At that time, it felt that life like this was really good. The next day, three of the young tribesmen took us to the Shenmu ( Holy Trees) Forest through a mountain trail. I thought this was one of the best mountain scenery in Taiwan. Many of the ancient trees here had trunks thick enough to be wrapped around by a few people. I really marveled at the greatness of God's creation when I was there. I had previously injured my ankle playing football. They took me to a mountain stream to soak it in the cool stream. What I thought most about this trip was the experience of serving together with the team and living with the aboriginal friends, which until today is still fresh in my memory.

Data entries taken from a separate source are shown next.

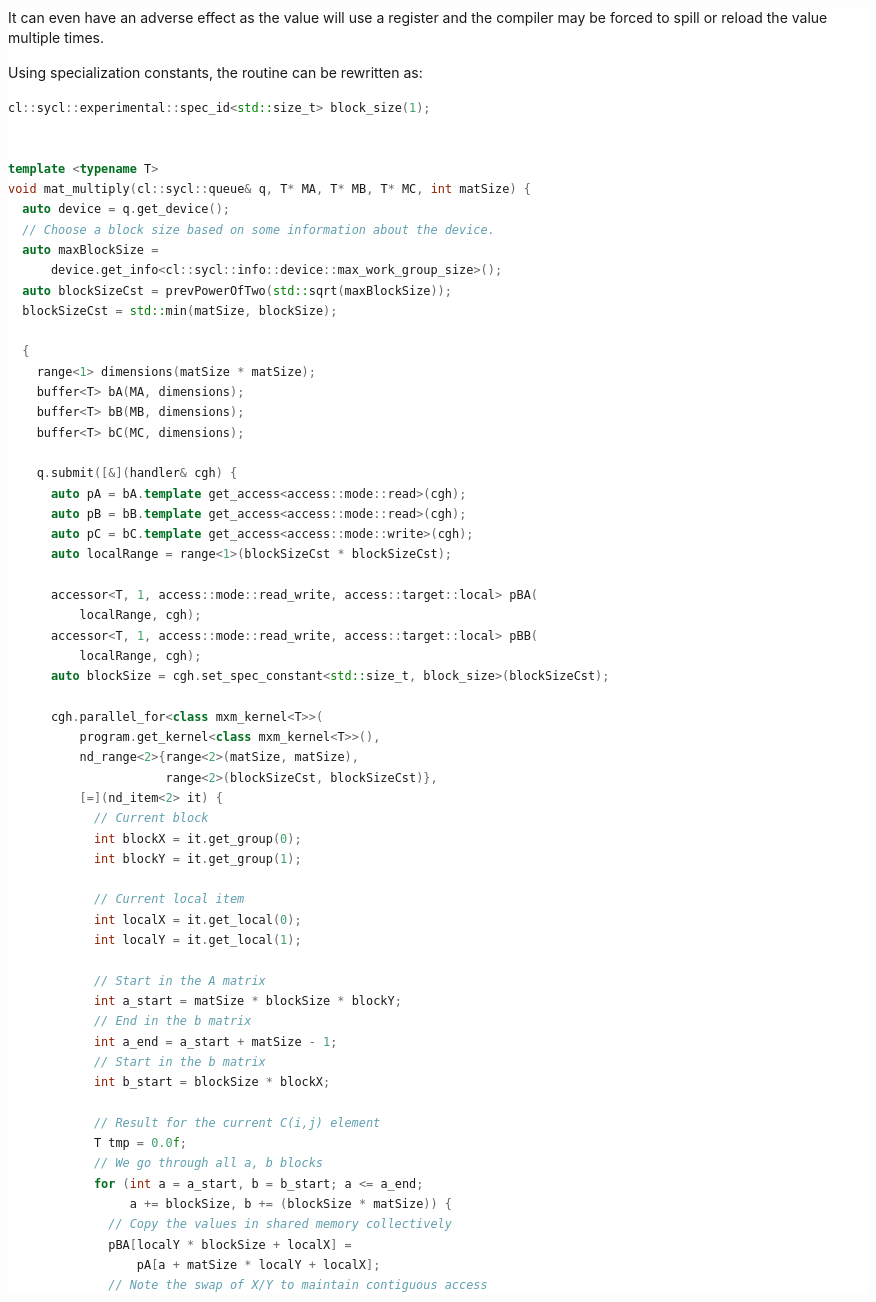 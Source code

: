 It can even have an adverse effect as the value will use a register and the compiler may be forced to spill or reload the value multiple times.

Using specialization constants, the routine can be rewritten as:
```cpp
cl::sycl::experimental::spec_id<std::size_t> block_size(1);


template <typename T>
void mat_multiply(cl::sycl::queue& q, T* MA, T* MB, T* MC, int matSize) {
  auto device = q.get_device();
  // Choose a block size based on some information about the device.
  auto maxBlockSize =
      device.get_info<cl::sycl::info::device::max_work_group_size>();
  auto blockSizeCst = prevPowerOfTwo(std::sqrt(maxBlockSize));
  blockSizeCst = std::min(matSize, blockSize);

  {
    range<1> dimensions(matSize * matSize);
    buffer<T> bA(MA, dimensions);
    buffer<T> bB(MB, dimensions);
    buffer<T> bC(MC, dimensions);

    q.submit([&](handler& cgh) {
      auto pA = bA.template get_access<access::mode::read>(cgh);
      auto pB = bB.template get_access<access::mode::read>(cgh);
      auto pC = bC.template get_access<access::mode::write>(cgh);
      auto localRange = range<1>(blockSizeCst * blockSizeCst);

      accessor<T, 1, access::mode::read_write, access::target::local> pBA(
          localRange, cgh);
      accessor<T, 1, access::mode::read_write, access::target::local> pBB(
          localRange, cgh);
      auto blockSize = cgh.set_spec_constant<std::size_t, block_size>(blockSizeCst);

      cgh.parallel_for<class mxm_kernel<T>>(
          program.get_kernel<class mxm_kernel<T>>(),
          nd_range<2>{range<2>(matSize, matSize),
                      range<2>(blockSizeCst, blockSizeCst)},
          [=](nd_item<2> it) {
            // Current block
            int blockX = it.get_group(0);
            int blockY = it.get_group(1);

            // Current local item
            int localX = it.get_local(0);
            int localY = it.get_local(1);

            // Start in the A matrix
            int a_start = matSize * blockSize * blockY;
            // End in the b matrix
            int a_end = a_start + matSize - 1;
            // Start in the b matrix
            int b_start = blockSize * blockX;

            // Result for the current C(i,j) element
            T tmp = 0.0f;
            // We go through all a, b blocks
            for (int a = a_start, b = b_start; a <= a_end;
                 a += blockSize, b += (blockSize * matSize)) {
              // Copy the values in shared memory collectively
              pBA[localY * blockSize + localX] =
                  pA[a + matSize * localY + localX];
              // Note the swap of X/Y to maintain contiguous access
```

A few years ago, I left the fellowship group and the church because of personal emotional problems. I couldn't accept that some Christian brothers replaced their ability to think with the Bible! They would casually use Bible verses to condemn others! Their minds may be filled up biblical verses and yet they did not understand their own relationship with God! ( I shouldn't swear here, but those who know me would know what I would say) But God still continued to sow seeds in my heart, so that when I was preparing for the graduation concert in my senior year, I found strength, confidence and everything that I lacked through prayer! This incident, and not through anyone else or any external coercion, solidified my determination that my decision was completely based on my relationship with God! This was how God brought me back to him.
Even at a young age, I’ve always known that I would pay more attention to guys, especially the lively and outgoing ones who played with me. But it wasn’t until middle school when I realized was attracted to them, that I might be gay, but still I didn’t dwelled too much on it as my priority was to concentrate on my studies. After that, I attended a all boys' high school (where there were no vixens ), where my natural same sex sexual orientation grew. At that time, I was just looking and appreciating (like village girl), and I didn't think much about the issue of identity. Maybe because I didn't questioned much about self- identification, my sexual identity just progressed naturally.
At college, I began to date guys, and had progressed to physical intimacy. I also dated a girl, and it was through that experience that made me more sure that I liked boys and enjoy the interaction with them more.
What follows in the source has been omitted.